Public institutions and agencies where exceptions may be applied are prescribed in law”
31. Article 8 of the Convention titled “Right to respect for private and family life” reads as follows:
“1. Everyone has the right to respect for his private and family life, his home and his correspondence.
2. There shall be no interference by a public authority with the exercise of this right except such as is in accordance with the law and is necessary in a democratic society in the interests of national security, public safety or the economic wellbeing of the country, for the prevention of disorder or crime, for the protection of health or morals, or for the protection of the rights and freedoms of others.”
32. The ECtHR examines the complaints concerning the freedom of communication under Article 8 of the Convention. However, the Constitution does not include any single provision corresponding to Article 8 of the Convention. The freedom of communication, which forms a basis for the applicant’s allegations, is set out in Article 22 of the Constitution.
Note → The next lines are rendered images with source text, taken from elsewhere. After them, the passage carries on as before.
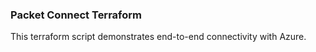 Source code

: ### Packet Connect Terraform
This terraform script demonstrates end-to-end connectivity with Azure.

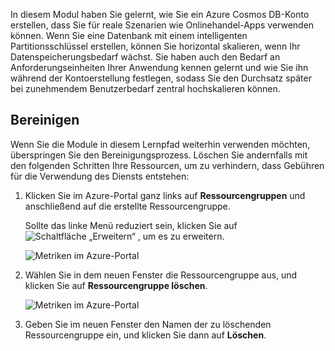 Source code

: In diesem Modul haben Sie gelernt, wie Sie ein Azure Cosmos DB-Konto erstellen, dass Sie für reale Szenarien wie Onlinehandel-Apps verwenden können. Wenn Sie eine Datenbank mit einem intelligenten Partitionsschlüssel erstellen, können Sie horizontal skalieren, wenn Ihr Datenspeicherungsbedarf wächst. Sie haben auch den Bedarf an Anforderungseinheiten Ihrer Anwendung kennen gelernt und wie Sie ihn während der Kontoerstellung festlegen, sodass Sie den Durchsatz später bei zunehmendem Benutzerbedarf zentral hochskalieren können.

## <a name="clean-up"></a>Bereinigen
<!---TODO: Update for sandbox?--->

Wenn Sie die Module in diesem Lernpfad weiterhin verwenden möchten, überspringen Sie den Bereinigungsprozess. Löschen Sie andernfalls mit den folgenden Schritten Ihre Ressourcen, um zu verhindern, dass Gebühren für die Verwendung des Diensts entstehen:

1. Klicken Sie im Azure-Portal ganz links auf **Ressourcengruppen** und anschließend auf die erstellte Ressourcengruppe.  

    Sollte das linke Menü reduziert sein, klicken Sie auf ![Schaltfläche „Erweitern“](../media-draft/6-expand.png) , um es zu erweitern.

   ![Metriken im Azure-Portal](../media-draft/6-delete-resources-select.png)

1. Wählen Sie in dem neuen Fenster die Ressourcengruppe aus, und klicken Sie auf **Ressourcengruppe löschen**.

   ![Metriken im Azure-Portal](../media-draft/6-delete-resources.png)

1. Geben Sie im neuen Fenster den Namen der zu löschenden Ressourcengruppe ein, und klicken Sie dann auf **Löschen**.
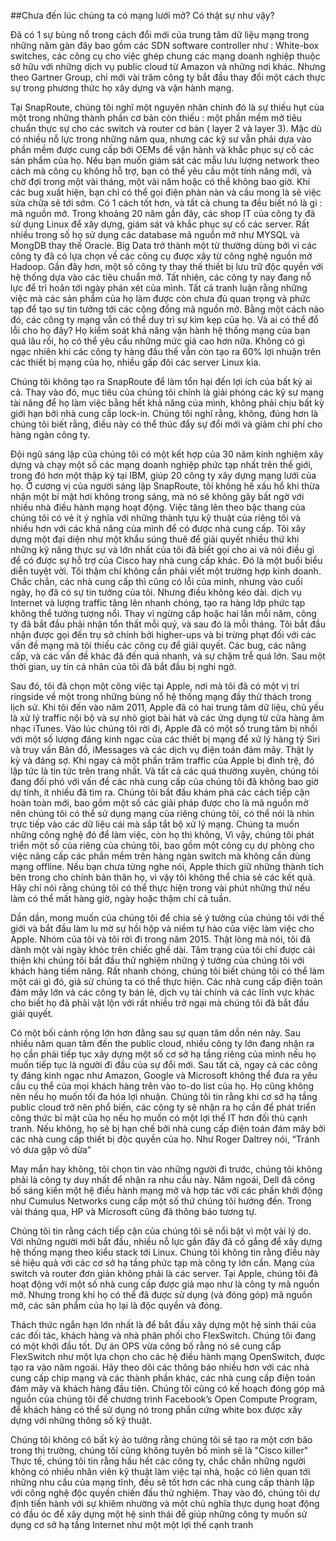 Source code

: ##Chưa đến lúc chúng ta có mạng lưới mở? Có thật sự như vậy?

Đã có 1 sự bùng nổ trong cách đổi mới của trung tâm dữ liệu mạng trong những năm gàn đây bao gồm các SDN software controller như :
White-box switches, các công cụ cho việc ghép chung các mạng doanh nghiệp thuộc sở hữu với những dịch vụ public cloud từ Amazon và những nơi 
khác. Nhưng theo Gartner Group, chỉ mới vài trăm công ty bắt đầu thay đổi một cách thực sự trong phương thức họ xây dựng và vận hành mạng.

Tại SnapRoute, chúng tôi nghĩ một nguyên nhân chính đó là sự thiếu hụt của một trong những thành phần cơ bản còn thiếu : một phần mềm mở tiêu 
chuẩn thực sự cho các switch và router cơ bản ( layer 2 và layer 3). Mặc dù có nhiều nỗ lực trong những năm qua, nhưng các kỹ sư vẫn phải dựa 
vào phần mềm được cung cấp bởi OEMs để vận hành và khắc phục sự cố các sản phẩm của họ. Nếu bạn muốn giám sát các mẫu lưu lượng network theo cách
mà công cụ không hỗ trợ, bạn có thể yêu cầu một tính năng mới, và chờ đợi trong một vài tháng, một vài năm hoặc có thể không bao giờ. Khi các bug
xuất hiện, bạn chỉ có thể gọi điện phàn nàn và cầu mong là sẽ việc sửa chữa sẽ tới sớm. 
Có 1 cách tốt hơn, và tất cả chung ta đều biết nó là gì : mã nguồn mở. Trong khoảng 20 năm gần đây, các shop IT của công ty đã sử dụng Linux để 
xây dựng, giám sát và khắc phục sự cố các server. Rất nhiều trong số họ sử dụng các database mã nguồn mở như MYSQL và MongDB thay thế Oracle. 
Big Data trở thành một từ thường dùng bởi vì các công ty đã có lựa chọn về các công cụ được xây từ công nghệ nguồn mở Hadoop. Gần đây hơn, một số
 công ty thay thế thiết bị lưu trữ độc quyền với hệ thống dựa vào các tiêu chuẩn mở.
Tất nhiên, các công ty nay đang nỗ lực để trì hoãn tới ngày phán xét của mình. Tất cả tranh luận rằng những việc mà các sản phẩm của họ làm được
còn chưa đủ quan trọng và phức tạp để tạo sự tin tưởng tới các cộng đồng mã nguồn mở. Bằng một cách nào đó, các công ty mạng vẫn có thể duy trì 
sự kìm kẹp của họ. Và ai có thể đổ lỗi cho họ đây? Họ kiểm soát khả năng vận hành hệ thống mạng của bạn quá lâu rồi, họ có thể yêu cầu những
mức giá cao hơn nữa. Không có gì ngạc nhiên khi các công ty hàng đầu thế vẫn còn tạo ra 60% lợi nhuận trên các thiết bị mạng của họ, nhiều gấp 
đôi các server Linux kia.

Chúng tôi không tạo ra SnapRoute để làm tổn hại đến lợi ích của bất kỳ ai cả. Thay vào đó, mục tiêu của chúng tôi chính là giải phóng các kỹ sư
 mạng tài năng để họ làm việc bằng hết khả năng của mình, không phải chịu bất kỳ giới hạn bởi nhà cung cấp lock-in. Chúng tôi nghĩ rằng, 
 không, đúng hơn là chúng tôi biết rằng, điều này có thể thúc đẩy sự đổi mới và giảm chi phí cho hàng ngàn công ty.
 
Đội ngũ sáng lập của chúng tôi có một kết hợp của 30 năm kinh nghiệm xây dựng và chạy một số các mạng doanh nghiệp phức tạp nhất trên thế giới, 
trong đó hơn một thập kỷ tại IBM, giúp 20 công ty xây dựng mạng lưới của họ.
Ở cương vị của người sáng lập SnapRoute, tôi không hề xấu hổ khi thừa nhận một bí mật hơi không trong sáng, mà nó sẽ không gây bất ngờ với 
nhiều nhà điều hành mạng hoạt động. Việc tăng lên theo bậc thang của chúng tôi có vẻ ít ý nghĩa với những thành tựu kỹ thuật của riêng tôi và 
nhiều hơn với các khả năng của mình để có được nhà cung cấp. Tôi xây dựng một đại diện như một khẩu súng thuê để giải quyết nhiều thứ khi những
 kỹ năng thực sự và lớn nhất của tôi đã biết gọi cho ai và nói điều gì để có được sự hỗ trợ của Cisco hay nhà cung cấp khác. Đó là một buổi biểu 
 diễn tuyệt vời. Tôi thậm chí không cần phải viết một trường hợp kinh doanh. Chắc chắn, các nhà cung cấp thì cũng có lỗi của mình, nhưng vào cuối 
 ngày, họ đã có sự tin tưởng của tôi.
Nhưng điều không kéo dài. dịch vụ Internet và lượng traffic tăng lên nhanh chóng, tạo ra hàng lớp phức tạp không thể tưởng tượng nổi. Thay vì 
ngừng cấp hoặc hai lần mỗi năm, công ty đã bắt đầu phải nhận tổn thất mỗi quý, và sau đó là mỗi tháng. Tôi bắt đầu nhận được gọi đến trụ sở chính bởi 
higher-ups và bi trừng phạt đối với các vấn đề mạng mà tôi thiếu các công cụ để giải quyết. Các bug, các nâng cấp, và các vấn đề khác đã đến quá 
nhanh, và sự chậm trễ quá lớn. Sau một thời gian, uy tín cá nhân của tôi đã bắt đầu bị nghi ngờ.

Sau đó, tôi đã chọn một công việc tại Apple, nơi mà tôi đã có một vị trí ringside về một trong những bùng nổ hệ thống mạng đầy thử thách trong lịch
 sử. Khi tôi đến vào năm 2011, Apple đã có hai trung tâm dữ liệu, chủ yếu là xử lý traffic nội bộ và sự nhỏ giọt bài hát và các ứng dụng từ cửa 
 hàng âm nhạc iTunes. Vào lúc chúng tôi rời đi, Apple đã có một số trung tâm bị nhồi với một số lượng đáng kinh ngạc của các thiết bị mạng để xử
 lý hàng tỷ Siri và truy vấn Bản đồ, iMessages và các dịch vụ điện toán đám mây.
Thật ly kỳ và đáng sợ. Khi ngay cả một phần trăm traffic của Apple bị đình trệ, đó lập tức là tin tức trên trang nhất. Và tất cả các quá thường
 xuyên, chúng tôi đang đối phó với vấn đề các nhà cung cấp của chúng tôi đã không bao giờ dự tính, ít nhiều đã tìm ra. Chúng tôi bắt đầu khám 
 phá các cách tiếp cận hoàn toàn mới, bao gồm một số các giải pháp được cho là mã nguồn mở nên chúng tôi có thể sử dụng mạng của riêng chúng 
 tôi, có thể nói là nhìn trực tiếp vào các dữ liệu cái mà sắp tắt bộ xử lý mạng. Chúng ta muốn những công nghệ đó để làm việc, còn họ 
 thì không, Vì vậy, chúng tôi phát triển một số của riêng của chúng tôi, bao gồm một công cụ dự phòng cho việc nâng cấp các phần mềm trên hàng 
 ngàn switch mà không cần dùng mạng offline. Nếu bạn chưa từng nghe nói, Apple thích giữ những thành tích bên trong cho chính bản thân 
 họ, vì vậy tôi không thể chia sẻ các kết quả. Hãy chỉ nói rằng chúng tôi có thể thực hiện trong vài phút những thứ nếu làm có thể mất hàng giờ,
 ngày hoặc thậm chí cả tuần.
 
Dần dần, mong muốn của chúng tôi để chia sẻ ý tưởng của chúng tôi với thế giới và bắt đầu làm lu mờ sự hồi hộp và niềm tự hào của việc làm việc 
cho Apple. Nhóm của tôi và tôi rời đi trong năm 2015. Thật lòng mà nói, tôi đã dành một vài ngày khóc trên chiếc ghế dài. Tâm trạng của tôi chỉ
 được cải thiện khi chúng tôi bắt đầu thử nghiệm những ý tưởng của chúng tôi với khách hàng tiềm năng. Rất nhanh chóng, chúng tôi biết chúng tôi 
 có thể làm một cái gì đó, giả sử chúng ta có thể thực hiện. Các nhà cung cấp điện toán đám mây lớn và các công ty bán lẻ, dịch vụ tài chính và 
 các lĩnh vực khác cho biết họ đã phải vật lộn với rất nhiều trở ngại mà chúng tôi đã bắt đầu giải quyết.
 
Có một bối cảnh rộng lớn hơn đằng sau sự quan tâm dồn nén này. Sau nhiều năm quan tâm đến the public cloud, nhiều công ty lớn đang nhận ra họ 
cần phải tiếp tục xây dựng một số cơ sở hạ tầng riêng của mình nếu họ muốn tiếp tục là người đi đầu của sự đổi mới. Sau tất cả, ngay cả các công
 ty đáng kinh ngạc như Amazon, Google và Microsoft không thể đưa ra yêu cầu cụ thể của mọi khách hàng trên vào to-do list của họ. Họ cũng không 
 nên nếu họ muốn tối đa hóa lợi nhuận. Chúng tôi tin rằng khi cơ sở hạ tầng public cloud trở nên phổ biến, các công ty sẽ nhận ra họ cần để 
 phát triển công thức bí mật của họ nếu họ muốn có một lợi thế IT hơn đối thủ cạnh tranh. Nếu không, họ sẽ bị  hạn chế bởi nhà cung cấp 
 điện toán đám mây bởi các nhà cung cấp thiết bị độc quyền của họ. Như Roger Daltrey nói, “Tránh vỏ dưa gặp vỏ dừa”
 
May mắn hay không, tôi chọn tin vào những người đi trước, chúng tôi không phải là công ty duy nhất để nhận ra nhu cầu này. Năm ngoái, Dell đã 
công bố sáng kiến một hệ điều hành mạng mở và hợp tác với các phần khởi động như Cumulus Networks cung cấp một số thứ chúng tôi hướng đến. 
Trong vài tháng qua, HP và Microsoft cũng đã thông báo tương tự.

Chúng tôi tin rằng cách tiếp cận của chúng tôi sẽ nổi bật vì một vài lý do. Với những người mới bắt đầu, nhiều nỗ lực gần đây đã cố gắng để 
xây dựng hệ thống mạng theo kiểu stack tới Linux. Chúng tôi không tin rằng điều này sẽ hiệu quả với các cơ sở hạ tầng phức tạp mà công ty lớn cần. 
Mạng của switch và router đơn giản không phải là các server. Tại Apple, chúng tôi đã hoạt động với một số nhà cung cấp được giả mạo như là công ty 
mã nguồn mở. Nhưng trong khi họ có thể đã được sử dụng (và đóng góp) mã nguồn mở, các sản phẩm của họ lại là độc quyền và đóng.

Thách thức ngắn hạn lớn nhất là để bắt đầu xây dựng một hệ sinh thái của các đối tác, khách hàng và nhà phân phối cho FlexSwitch. 
Chúng tôi đang có một khởi đầu tốt. Dự án OPS vừa công bố rằng nó sẽ cung cấp FlexSwitch như một lựa chọn cho các hệ điều hành mạng OpenSwitch,
 được tạo ra vào năm ngoái. Hãy theo dõi các thông báo nhiều hơn với các nhà cung cấp chip mạng và các thành phần khác, các nhà cung cấp điện
 toán đám mây và khách hàng đầu tiên. Chúng tôi cũng có kế hoạch đóng góp mã nguồn của chúng tôi để chương trình Facebook’s Open Compute Program,
 để khách hàng có thể sử dụng nó trong phần cứng white box được xây dựng với những thông số kỹ thuật.
 
Chúng tôi không có bất kỳ ảo tưởng rằng chúng tôi sẽ tạo ra một cơn bão trong thị trường, chúng tôi cũng không tuyên bố mình sẽ là "Cisco killer"
 Thực tế, chúng tôi tin rằng hầu hết các công ty, chắc chắn những người không có nhiều nhân viên kỹ thuật làm việc tại nhà, hoặc có liên quan tới những nhu cầu của mạng tĩnh,
 đều sẽ tốt hơn các nhà cung cấp thành lập với công nghệ độc quyền chiến đấu thử nghiệm. Thay vào đó, chúng tôi dự định tiến hành với sự khiêm nhường và một 
 chủ nghĩa thực dụng hoạt động có đầu óc để xây dựng một hệ sinh thái để giúp những công ty muốn sử dụng cơ sở hạ tầng Internet như một một lợi thế cạnh tranh
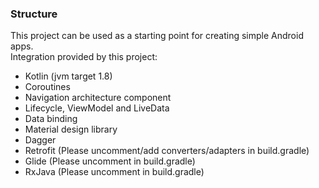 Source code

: ### Structure
This project can be used as a starting point for creating simple Android apps.  
Integration provided by this project:
* Kotlin (jvm target 1.8)
* Coroutines
* Navigation architecture component
* Lifecycle, ViewModel and LiveData
* Data binding
* Material design library
* Dagger
* Retrofit (Please uncomment/add converters/adapters in build.gradle)
* Glide (Please uncomment in build.gradle)
* RxJava (Please uncomment in build.gradle) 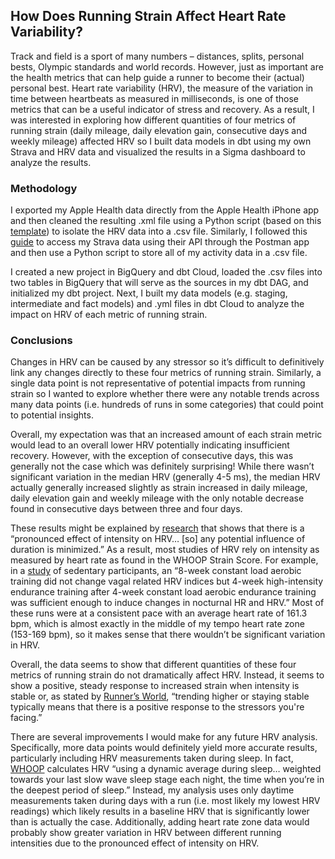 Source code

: ## How Does Running Strain Affect Heart Rate Variability? ##

Track and field is a sport of many numbers – distances, splits, personal bests, Olympic standards and world records. However, just as important are the health metrics that can help guide a runner to become their (actual) personal best. Heart rate variability (HRV), the measure of the variation in time between heartbeats as measured in milliseconds, is one of those metrics that can be a useful indicator of stress and recovery. As a result, I was interested in exploring how different quantities of four metrics of running strain (daily mileage, daily elevation gain, consecutive days and weekly mileage) affected HRV so I built data models in dbt using my own Strava and HRV data and visualized the results in a Sigma dashboard to analyze the results.

### Methodology ###

I exported my Apple Health data directly from the Apple Health iPhone app and then cleaned the resulting .xml file using a Python script (based on this [template](http://www.markwk.com/data-analysis-for-apple-health.html)) to isolate the HRV data into a .csv file. Similarly, I followed this [guide](https://cj-mayes.com/2023/02/08/using-the-strava-api/) to access my Strava data using their API through the Postman app and then use a Python script to store all of my activity data in a .csv file.

I created a new project in BigQuery and dbt Cloud, loaded the .csv files into two tables in BigQuery that will serve as the sources in my dbt DAG, and initialized my dbt project.  Next, I built my data models (e.g. staging, intermediate and fact models) and .yml files in dbt Cloud to analyze the impact on HRV of each metric of running strain.

### Conclusions ###


Changes in HRV can be caused by any stressor so it’s difficult to definitively link any changes directly to these four metrics of running strain. Similarly, a single data point is not representative of potential impacts from running strain so I wanted to explore whether there were any notable trends across many data points (i.e. hundreds of runs in some categories) that could point to potential insights.

Overall, my expectation was that an increased amount of each strain metric would lead to an overall lower HRV potentially indicating insufficient recovery. However, with the exception of consecutive days, this was generally not the case which was definitely surprising! While there wasn’t significant variation in the median HRV (generally 4-5 ms), the median HRV actually generally increased slightly as strain increased in daily mileage, daily elevation gain and weekly mileage with the only notable decrease found in consecutive days between three and four days.

These results might be explained by [research](https://www.ncbi.nlm.nih.gov/pmc/articles/PMC5447093/) that shows that there is a “pronounced effect of intensity on HRV… [so] any potential influence of duration is minimized.” As a result, most studies of HRV rely on intensity as measured by heart rate as found in the WHOOP Strain Score. For example, in a [study](https://www.ncbi.nlm.nih.gov/pmc/articles/PMC4786581/) of sedentary participants, an “8-week constant load aerobic training did not change vagal related HRV indices but 4-week high-intensity endurance training after 4-week constant load aerobic endurance training was sufficient enough to induce changes in nocturnal HR and HRV.” Most of these runs were at a consistent pace with an average heart rate of 161.3 bpm, which is almost exactly in the middle of my tempo heart rate zone (153-169 bpm), so it makes sense that there wouldn’t be significant variation in HRV.

Overall, the data seems to show that different quantities of these four metrics of running strain do not dramatically affect HRV. Instead, it seems to show a positive, steady response to increased strain when intensity is stable or, as stated by [Runner’s World](https://www.runnersworld.com/uk/training/a775217/live-like-an-olympian-heart-rate-variability/), “trending higher or staying stable typically means that there is a positive response to the stressors you're facing.”

There are several improvements I would make for any future HRV analysis. Specifically, more data points would definitely yield more accurate results, particularly including HRV measurements taken during sleep. In fact, [WHOOP](https://www.whoop.com/us/en/thelocker/heart-rate-variability-hrv/) calculates HRV “using a dynamic average during sleep… weighted towards your last slow wave sleep stage each night, the time when you’re in the deepest period of sleep.” Instead, my analysis uses only daytime measurements taken during days with a run (i.e. most likely my lowest HRV readings) which likely results in a baseline HRV that is significantly lower than is actually the case. Additionally, adding heart rate zone data would probably show greater variation in HRV between different running intensities due to the pronounced effect of intensity on HRV.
33. Article 22 of the Constitution ensures that everyone has the freedom of communication and privacy of communication is fundamental. Article 8 of the Convention sets out that everyone has the right to respect for his correspondence. Common objective of the Constitution and Convention is to ensure privacy of the correspondence, regardless of its content and type, as well as to protect the freedom of communication. Within the context of communication, privacy of the individuals’ statements used in their mutual and collective oral, written and visual communications must be ensured. Communicative activities conducted through mails, e-mails, telephone, fax and internet must be assessed within the scope of the freedom of communication and privacy of communication (see, Mehmet Koray Eryaşa, Application No. 2013/6693, 16/4/2015, § 49).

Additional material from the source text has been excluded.